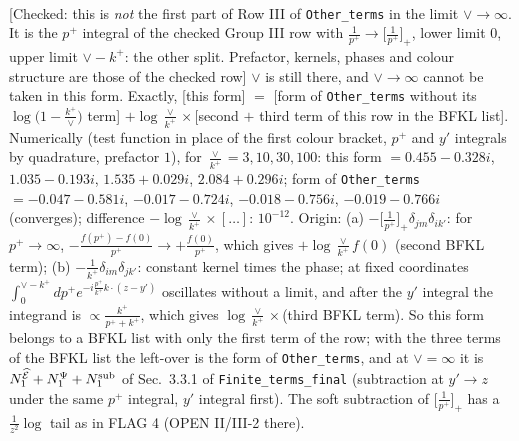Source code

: \documentclass[9pt]{article}
\numberwithin{equation}{section}
\begin{document}
\begin{align}
\end{align} {\color{red}[Checked: this is \emph{not} the first part of Row III of \texttt{Other\_terms} in the limit $\vee\to\infty$. It is the $p^{+}$ integral of the checked Group III row with $\frac{1}{p^{+}}\to\big[\frac{1}{p^{+}}\big]_{+}$, lower limit $0$, upper limit $\vee-k^{+}$: the other split. Prefactor, kernels, phases and colour structure are those of the checked row]} {\color{magenta} $\vee$ is still there, and $\vee\to\infty$ cannot be taken in this form. Exactly, [this form] $=$ [form of \texttt{Other\_terms} without its $\log\big(1-\frac{k^{+}}{\vee}\big)$ term] $+\log\frac{\vee}{k^{+}}\times$[second $+$ third term of this row in the BFKL list]. Numerically (test function in place of the first colour bracket, $p^{+}$ and $y'$ integrals by quadrature, prefactor $1$), for $\frac{\vee}{k^{+}}=3,10,30,100$: this form $=0.455-0.328i$, $1.035-0.193i$, $1.535+0.029i$, $2.084+0.296i$; form of \texttt{Other\_terms} $=-0.047-0.581i$, $-0.017-0.724i$, $-0.018-0.756i$, $-0.019-0.766i$ (converges); difference $-\log\frac{\vee}{k^{+}}\times[\dots]$: $10^{-12}$. Origin: (a) $-\big[\frac{1}{p^{+}}\big]_{+}\delta_{jm}\delta_{ik'}$: for $p^{+}\to\infty$, $-\frac{f(p^{+})-f(0)}{p^{+}}\to+\frac{f(0)}{p^{+}}$, which gives $+\log\frac{\vee}{k^{+}}f(0)$ (second BFKL term); (b) $-\frac{1}{k^{+}}\delta_{im}\delta_{jk'}$: constant kernel times the phase; at fixed coordinates $\int_{0}^{\vee-k^{+}}dp^{+}e^{-i\frac{p^{+}}{k^{+}}k\cdot(z-y')}$ oscillates without a limit, and after the $y'$ integral the integrand is $\propto\frac{k^{+}}{p^{+}+k^{+}}$, which gives $\log\frac{\vee}{k^{+}}\times$(third BFKL term). So this form belongs to a BFKL list with only the first term of the row; with the three terms of the BFKL list the left-over is the form of \texttt{Other\_terms}, and at $\vee=\infty$ it is $N_{1}^{\widehat{\mathcal{E}}}+N_{1}^{\Psi}+N_{1}^{\rm sub}$ of Sec.~3.3.1 of \texttt{Finite\_terms\_final} (subtraction at $y'\to z$ under the same $p^{+}$ integral, $y'$ integral first). The soft subtraction of $\big[\frac{1}{p^{+}}\big]_{+}$ has a $\frac{1}{z^{2}}\log$ tail as in FLAG 4 (OPEN II/III-2 there).}\par\noindent
\end{document}
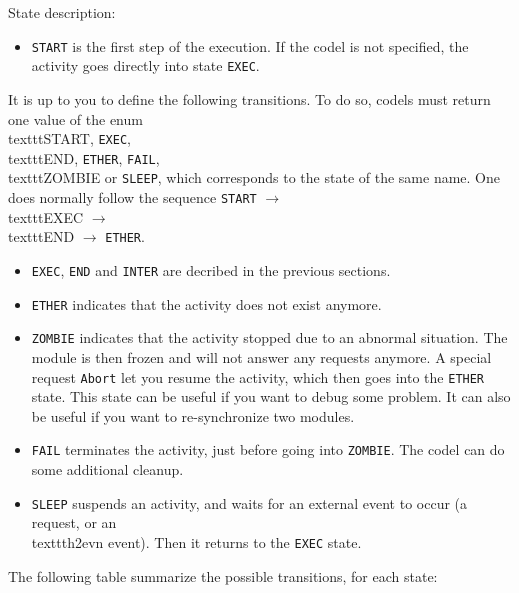 \bigbreak

State description:

\begin{itemize}
\item \texttt{START} is the first step of the execution. If the codel is not
specified, the activity goes directly into state \texttt{EXEC}.
\end{itemize}

It is up  to you to define the   following transitions. To  do so, codels
must return one value of  the enum \\texttt{START},  \texttt{EXEC}, \\texttt{END},
\texttt{ETHER},  \texttt{FAIL}, \\texttt{ZOMBIE} or \texttt{SLEEP}, which corresponds
to the state of the same name. One does normally follow the sequence 
\texttt{START} $\rightarrow$ \\texttt{EXEC} $\rightarrow$  \\texttt{END} $\rightarrow$
\texttt{ETHER}.

\begin{itemize}
\item \texttt{EXEC}, \texttt{END} and \texttt{INTER} are decribed in the previous
sections.

\item \texttt{ETHER} indicates that the activity does not exist anymore.

\item \texttt{ZOMBIE} indicates that the activity stopped due to an abnormal
situation. The module  is then  frozen and  will not answer  any requests
anymore. A special request \texttt{Abort} let you resume the activity, which
then  goes into the  \texttt{ETHER} state. This  state can  be useful if you
want  to debug  some problem.  It   can also be  useful   if you want  to
re-synchronize two modules.

\item \texttt{FAIL} terminates the activity, just before going into 
\texttt{ZOMBIE}. The codel can do some additional cleanup.

\item \texttt{SLEEP} suspends an activity, and waits for an external event
to occur (a request,  or an \\texttt{h2evn} event). Then  it returns  to the
\texttt{EXEC} state.
\end{itemize}

The following table summarize the possible transitions, for each state:

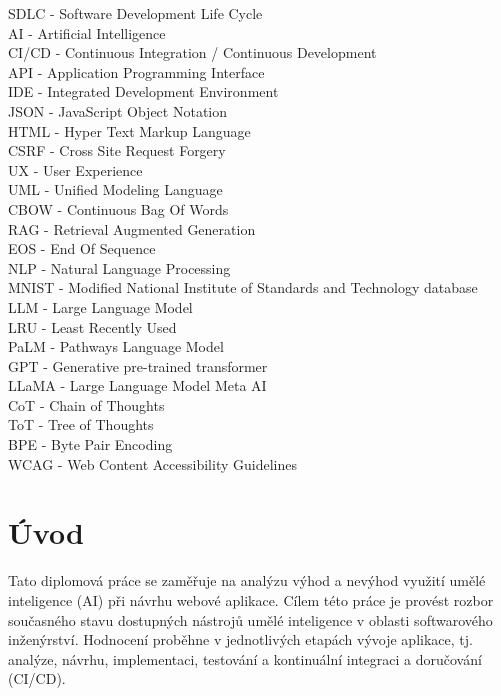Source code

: \documentclass[FM,DP]{tulthesis}
\begin{document}
		\begin{abbrList}
			SDLC - Software Development Life Cycle \\
			AI - Artificial Intelligence \\
			CI/CD - Continuous Integration / Continuous Development \\
			API - Application Programming Interface \\
			IDE - Integrated Development Environment \\
			JSON - JavaScript Object Notation \\
			HTML - Hyper Text Markup Language \\
			CSRF - Cross Site Request Forgery \\
			UX - User Experience \\
			UML - Unified Modeling Language \\
			CBOW - Continuous Bag Of Words \\
			RAG - Retrieval Augmented Generation \\
			EOS - End Of Sequence \\
			NLP - Natural Language Processing \\
			MNIST - Modified National Institute of Standards and Technology database \\
			LLM - Large Language Model \\
			LRU - Least Recently Used \\
			PaLM - Pathways Language Model \\
			GPT - Generative pre-trained transformer \\
			LLaMA - Large Language Model Meta AI \\
			CoT - Chain of Thoughts \\
			ToT - Tree of Thoughts \\
			BPE - Byte Pair Encoding \\
			WCAG - Web Content Accessibility Guidelines \\
		\end{abbrList}
	
		\clearpage
		\listoffigures
		\clearpage 
		
		\chapter{Úvod}
		Tato diplomová práce se zaměřuje na analýzu výhod a nevýhod využití umělé inteligence (AI) při návrhu webové aplikace. Cílem této práce je provést rozbor současného stavu dostupných nástrojů umělé inteligence v oblasti softwarového inženýrství. Hodnocení proběhne v jednotlivých etapách vývoje aplikace, tj. analýze, návrhu, implementaci, testování a kontinuální integraci a doručování (CI/CD).
		
\end{document}
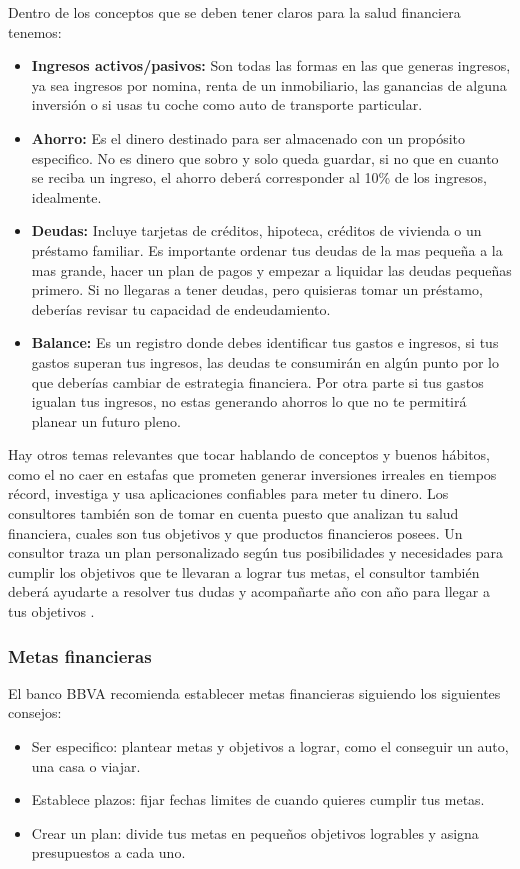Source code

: Dentro de los conceptos que se deben tener claros para la salud financiera tenemos:
\begin{itemize}
    \item \textbf{Ingresos activos/pasivos:} Son todas las formas en las que generas ingresos, ya sea ingresos por nomina, renta de un inmobiliario, las ganancias de alguna 
    inversión o si usas tu coche como auto de transporte particular.
    \item \textbf{Ahorro:} Es el dinero destinado para ser almacenado con un propósito especifico. No es dinero que sobro y solo queda guardar, si no que en cuanto se reciba 
    un ingreso, el ahorro deberá corresponder al 10\% de los ingresos, idealmente.
    \item \textbf{Deudas:} Incluye tarjetas de créditos, hipoteca, créditos de vivienda o un préstamo familiar. Es importante ordenar tus deudas de la mas pequeña a la mas 
    grande, hacer un plan de pagos y empezar a liquidar las deudas pequeñas primero.
    Si no llegaras a tener deudas, pero quisieras tomar un préstamo, deberías revisar tu capacidad de endeudamiento.
    \item \textbf{Balance:} Es un registro donde debes identificar tus gastos e ingresos, si tus gastos superan tus ingresos, las deudas te consumirán en algún punto por 
    lo que deberías cambiar de estrategia financiera. Por otra parte si tus gastos igualan tus ingresos, no estas generando ahorros lo que no te permitirá planear un futuro 
    pleno.
\end{itemize}
Hay otros temas relevantes que tocar hablando de conceptos y buenos hábitos, como el no caer en estafas que prometen generar inversiones irreales en tiempos récord, 
investiga y usa aplicaciones confiables para meter tu dinero. Los consultores también son de tomar en cuenta puesto que analizan tu salud financiera, cuales son tus 
objetivos y que productos financieros posees. Un consultor traza un plan personalizado según tus posibilidades y necesidades para cumplir los objetivos que te llevaran 
a lograr tus metas, el consultor también deberá ayudarte a resolver tus dudas y acompañarte año con año para llegar a tus objetivos \cite{BBVA Finanzas}\cite{Coral Prous}.


    \subsubsection{Metas financieras}
    El banco BBVA recomienda establecer metas financieras siguiendo los siguientes consejos: \cite{BBVA Finanzas}
    \begin{itemize}
        \item Ser especifico: plantear metas y objetivos a lograr, como el conseguir un auto, una casa o viajar.
        \item Establece plazos: fijar fechas limites de cuando quieres cumplir tus metas.
        \item Crear un plan: divide tus metas en pequeños objetivos logrables y asigna presupuestos a cada uno.
    \end{itemize}
    
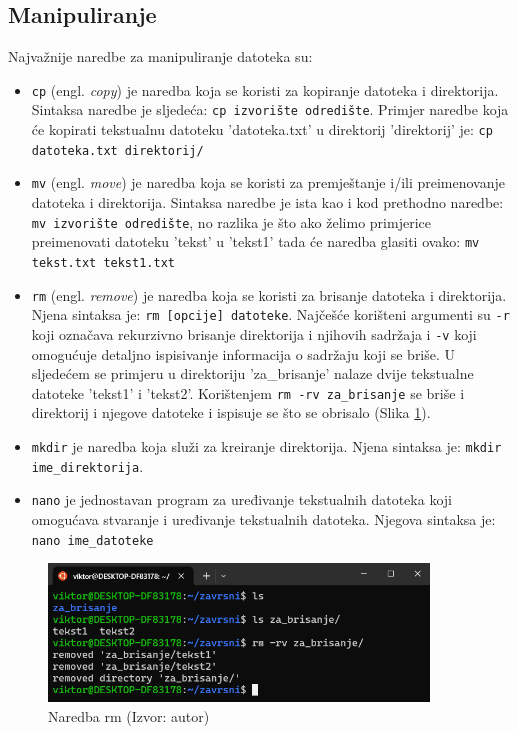 \documentclass{foi}
\begin{document}
\subsection{Manipuliranje}
Najvažnije naredbe za manipuliranje datoteka su:
\begin{itemize}
    \item \verb|cp| (engl. \textit{copy}) je naredba koja se koristi za kopiranje datoteka i direktorija. Sintaksa naredbe je sljedeća: \verb|cp izvorište odredište|. Primjer naredbe koja će kopirati tekstualnu datoteku 'datoteka.txt' u direktorij 'direktorij' je: \verb|cp datoteka.txt direktorij/|
    \item \verb|mv| (engl. \textit{move}) je naredba koja se koristi za premještanje i/ili preimenovanje datoteka i direktorija. Sintaksa naredbe je ista kao i kod prethodno naredbe: \verb|mv izvorište odredište|, no razlika je što ako želimo primjerice preimenovati datoteku 'tekst' u 'tekst1' tada će naredba glasiti ovako: \verb|mv tekst.txt tekst1.txt|
    \item \verb|rm| (engl. \textit{remove}) je naredba koja se koristi za brisanje datoteka i direktorija. Njena sintaksa je: \verb|rm [opcije] datoteke|. Najčešće korišteni argumenti su \verb|-r| koji označava rekurzivno brisanje direktorija i njihovih sadržaja i \verb|-v| koji omogućuje detaljno ispisivanje informacija o sadržaju koji se briše. U sljedećem se primjeru u direktoriju 'za\_brisanje' nalaze dvije tekstualne datoteke 'tekst1' i 'tekst2'. Korištenjem \verb|rm -rv za_brisanje| se briše i direktorij i njegove datoteke i ispisuje se što se obrisalo (Slika \ref{fig:rm}).
    \item \verb|mkdir| je naredba koja služi za kreiranje direktorija. Njena sintaksa je: \verb|mkdir ime_direktorija|.
    \item \verb|nano| je jednostavan program za uređivanje tekstualnih datoteka koji omogućava stvaranje i uređivanje tekstualnih datoteka. Njegova sintaksa je: \verb|nano ime_datoteke|
\end{itemize}
\begin{figure}[H]
    \centering
    \includegraphics[width=0.9\textwidth]{slike/rm.png}
    \caption{Naredba rm (Izvor: autor)}
    \label{fig:rm}
\end{figure}
\end{document}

__TRY IT__: I need every line of the material that includes "gastos", so please copy them out.

__ANSWER TO THE EXERCISE__:
    \item \textbf{Balance:} Es un registro donde debes identificar tus gastos e ingresos, si tus gastos superan tus ingresos, las deudas te consumirán en algún punto por 
    lo que deberías cambiar de estrategia financiera. Por otra parte si tus gastos igualan tus ingresos, no estas generando ahorros lo que no te permitirá planear un futuro 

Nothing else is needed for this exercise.